● **About this task**:
Among the records that follow, set down only the lines from the one containing "- [Basit I/O](/C-practices/basic-io), [değer" to the one containing "- [Bit düzeyinde", both included, exactly.

'''

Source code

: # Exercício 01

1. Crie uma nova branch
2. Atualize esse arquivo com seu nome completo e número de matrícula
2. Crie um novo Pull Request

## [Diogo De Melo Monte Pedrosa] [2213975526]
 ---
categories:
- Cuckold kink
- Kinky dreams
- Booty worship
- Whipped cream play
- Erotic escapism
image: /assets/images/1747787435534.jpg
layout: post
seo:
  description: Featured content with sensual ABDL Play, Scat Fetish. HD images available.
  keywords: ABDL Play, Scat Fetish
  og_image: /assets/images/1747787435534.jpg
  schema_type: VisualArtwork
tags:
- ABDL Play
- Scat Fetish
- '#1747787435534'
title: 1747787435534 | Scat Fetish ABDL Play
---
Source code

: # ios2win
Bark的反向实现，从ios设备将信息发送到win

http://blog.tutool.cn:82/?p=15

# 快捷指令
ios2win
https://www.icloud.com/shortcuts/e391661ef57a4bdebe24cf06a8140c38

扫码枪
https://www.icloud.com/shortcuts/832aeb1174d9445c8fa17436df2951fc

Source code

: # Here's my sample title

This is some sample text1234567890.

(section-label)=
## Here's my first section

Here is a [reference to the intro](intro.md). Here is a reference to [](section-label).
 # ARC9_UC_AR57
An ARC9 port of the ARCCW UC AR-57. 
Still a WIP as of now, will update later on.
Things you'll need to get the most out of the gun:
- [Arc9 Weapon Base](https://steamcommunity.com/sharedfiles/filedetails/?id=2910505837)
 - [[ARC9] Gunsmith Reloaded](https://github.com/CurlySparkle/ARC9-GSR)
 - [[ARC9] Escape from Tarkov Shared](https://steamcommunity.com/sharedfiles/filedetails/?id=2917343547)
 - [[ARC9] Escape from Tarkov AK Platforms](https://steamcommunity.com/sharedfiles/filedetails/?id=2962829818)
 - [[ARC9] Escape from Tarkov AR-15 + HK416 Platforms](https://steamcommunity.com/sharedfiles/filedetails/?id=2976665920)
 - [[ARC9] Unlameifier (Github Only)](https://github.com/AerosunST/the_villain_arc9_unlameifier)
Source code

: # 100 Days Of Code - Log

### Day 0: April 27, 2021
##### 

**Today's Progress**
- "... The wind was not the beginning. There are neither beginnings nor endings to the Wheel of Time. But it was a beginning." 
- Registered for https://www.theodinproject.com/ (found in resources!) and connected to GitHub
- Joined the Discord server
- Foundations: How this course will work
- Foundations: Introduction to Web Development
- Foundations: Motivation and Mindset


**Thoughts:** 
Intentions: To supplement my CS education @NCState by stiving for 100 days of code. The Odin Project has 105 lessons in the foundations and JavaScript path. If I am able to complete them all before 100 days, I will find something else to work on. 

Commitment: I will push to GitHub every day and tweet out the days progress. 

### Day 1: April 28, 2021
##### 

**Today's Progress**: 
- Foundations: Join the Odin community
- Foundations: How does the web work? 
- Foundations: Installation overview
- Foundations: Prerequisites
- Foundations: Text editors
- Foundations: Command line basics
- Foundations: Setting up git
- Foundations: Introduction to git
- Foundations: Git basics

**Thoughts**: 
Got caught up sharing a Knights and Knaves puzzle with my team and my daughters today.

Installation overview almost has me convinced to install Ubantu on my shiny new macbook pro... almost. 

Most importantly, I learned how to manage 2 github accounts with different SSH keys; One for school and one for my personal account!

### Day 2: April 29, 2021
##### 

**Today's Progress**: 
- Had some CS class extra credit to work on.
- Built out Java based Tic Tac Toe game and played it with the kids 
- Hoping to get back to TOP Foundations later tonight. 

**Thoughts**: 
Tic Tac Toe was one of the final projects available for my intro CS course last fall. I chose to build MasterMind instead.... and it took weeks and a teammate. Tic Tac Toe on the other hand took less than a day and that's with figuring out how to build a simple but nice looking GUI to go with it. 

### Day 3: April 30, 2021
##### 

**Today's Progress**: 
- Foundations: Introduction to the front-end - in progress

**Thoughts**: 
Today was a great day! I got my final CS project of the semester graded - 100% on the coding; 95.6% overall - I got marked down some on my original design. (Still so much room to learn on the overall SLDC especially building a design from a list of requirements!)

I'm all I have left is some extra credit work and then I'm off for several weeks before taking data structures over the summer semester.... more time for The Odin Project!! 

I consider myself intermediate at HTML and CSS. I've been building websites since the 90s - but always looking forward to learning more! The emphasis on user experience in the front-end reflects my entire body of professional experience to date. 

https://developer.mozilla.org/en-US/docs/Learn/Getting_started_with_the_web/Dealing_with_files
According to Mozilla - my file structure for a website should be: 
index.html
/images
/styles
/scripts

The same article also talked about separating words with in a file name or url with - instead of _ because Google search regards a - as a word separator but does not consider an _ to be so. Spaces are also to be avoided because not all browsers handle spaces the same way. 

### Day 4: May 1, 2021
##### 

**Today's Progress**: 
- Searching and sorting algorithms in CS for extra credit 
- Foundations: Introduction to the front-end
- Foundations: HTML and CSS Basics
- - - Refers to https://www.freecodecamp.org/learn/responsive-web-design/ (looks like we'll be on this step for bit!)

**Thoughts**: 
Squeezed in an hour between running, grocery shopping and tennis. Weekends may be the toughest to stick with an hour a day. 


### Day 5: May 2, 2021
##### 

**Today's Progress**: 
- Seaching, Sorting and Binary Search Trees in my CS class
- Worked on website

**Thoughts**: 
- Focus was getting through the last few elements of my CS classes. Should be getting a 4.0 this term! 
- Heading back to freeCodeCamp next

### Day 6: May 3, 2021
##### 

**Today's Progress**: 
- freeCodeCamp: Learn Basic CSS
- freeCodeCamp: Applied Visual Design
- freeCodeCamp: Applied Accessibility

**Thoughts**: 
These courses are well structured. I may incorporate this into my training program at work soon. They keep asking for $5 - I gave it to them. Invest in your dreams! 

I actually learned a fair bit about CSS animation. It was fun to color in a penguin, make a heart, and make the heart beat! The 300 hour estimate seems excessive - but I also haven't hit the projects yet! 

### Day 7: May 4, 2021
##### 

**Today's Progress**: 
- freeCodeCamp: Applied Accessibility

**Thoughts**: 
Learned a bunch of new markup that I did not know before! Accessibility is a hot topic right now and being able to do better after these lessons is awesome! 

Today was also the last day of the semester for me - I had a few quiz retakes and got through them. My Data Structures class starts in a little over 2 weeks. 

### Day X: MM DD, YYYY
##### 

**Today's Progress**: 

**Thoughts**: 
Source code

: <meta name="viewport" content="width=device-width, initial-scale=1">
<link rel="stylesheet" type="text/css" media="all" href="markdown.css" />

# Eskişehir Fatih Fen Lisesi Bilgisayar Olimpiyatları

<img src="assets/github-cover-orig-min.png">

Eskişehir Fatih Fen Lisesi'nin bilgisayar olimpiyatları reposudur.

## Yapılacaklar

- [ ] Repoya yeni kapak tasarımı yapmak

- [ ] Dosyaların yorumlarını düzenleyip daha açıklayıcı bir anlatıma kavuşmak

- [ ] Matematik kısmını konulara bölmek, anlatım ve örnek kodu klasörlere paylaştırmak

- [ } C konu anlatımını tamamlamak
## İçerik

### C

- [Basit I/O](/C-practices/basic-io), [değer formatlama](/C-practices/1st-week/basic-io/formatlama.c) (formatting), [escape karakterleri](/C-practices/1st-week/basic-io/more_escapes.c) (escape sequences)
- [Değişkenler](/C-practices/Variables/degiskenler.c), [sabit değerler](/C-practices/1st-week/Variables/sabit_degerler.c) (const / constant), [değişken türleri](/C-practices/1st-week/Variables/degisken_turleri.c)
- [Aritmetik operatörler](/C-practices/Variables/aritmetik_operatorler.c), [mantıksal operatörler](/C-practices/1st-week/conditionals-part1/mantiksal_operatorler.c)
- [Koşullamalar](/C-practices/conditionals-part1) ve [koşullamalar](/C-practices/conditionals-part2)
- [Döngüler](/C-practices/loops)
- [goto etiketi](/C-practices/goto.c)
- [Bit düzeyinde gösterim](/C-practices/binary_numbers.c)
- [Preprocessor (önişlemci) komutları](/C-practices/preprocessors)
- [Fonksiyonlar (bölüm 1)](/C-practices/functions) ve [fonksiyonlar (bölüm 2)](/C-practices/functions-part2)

'''

● **Written answer**:
- [Basit I/O](/C-practices/basic-io), [değer formatlama](/C-practices/1st-week/basic-io/formatlama.c) (formatting), [escape karakterleri](/C-practices/1st-week/basic-io/more_escapes.c) (escape sequences)
- [Değişkenler](/C-practices/Variables/degiskenler.c), [sabit değerler](/C-practices/1st-week/Variables/sabit_degerler.c) (const / constant), [değişken türleri](/C-practices/1st-week/Variables/degisken_turleri.c)
- [Aritmetik operatörler](/C-practices/Variables/aritmetik_operatorler.c), [mantıksal operatörler](/C-practices/1st-week/conditionals-part1/mantiksal_operatorler.c)
- [Koşullamalar](/C-practices/conditionals-part1) ve [koşullamalar](/C-practices/conditionals-part2)
- [Döngüler](/C-practices/loops)
- [goto etiketi](/C-practices/goto.c)
- [Bit düzeyinde gösterim](/C-practices/binary_numbers.c)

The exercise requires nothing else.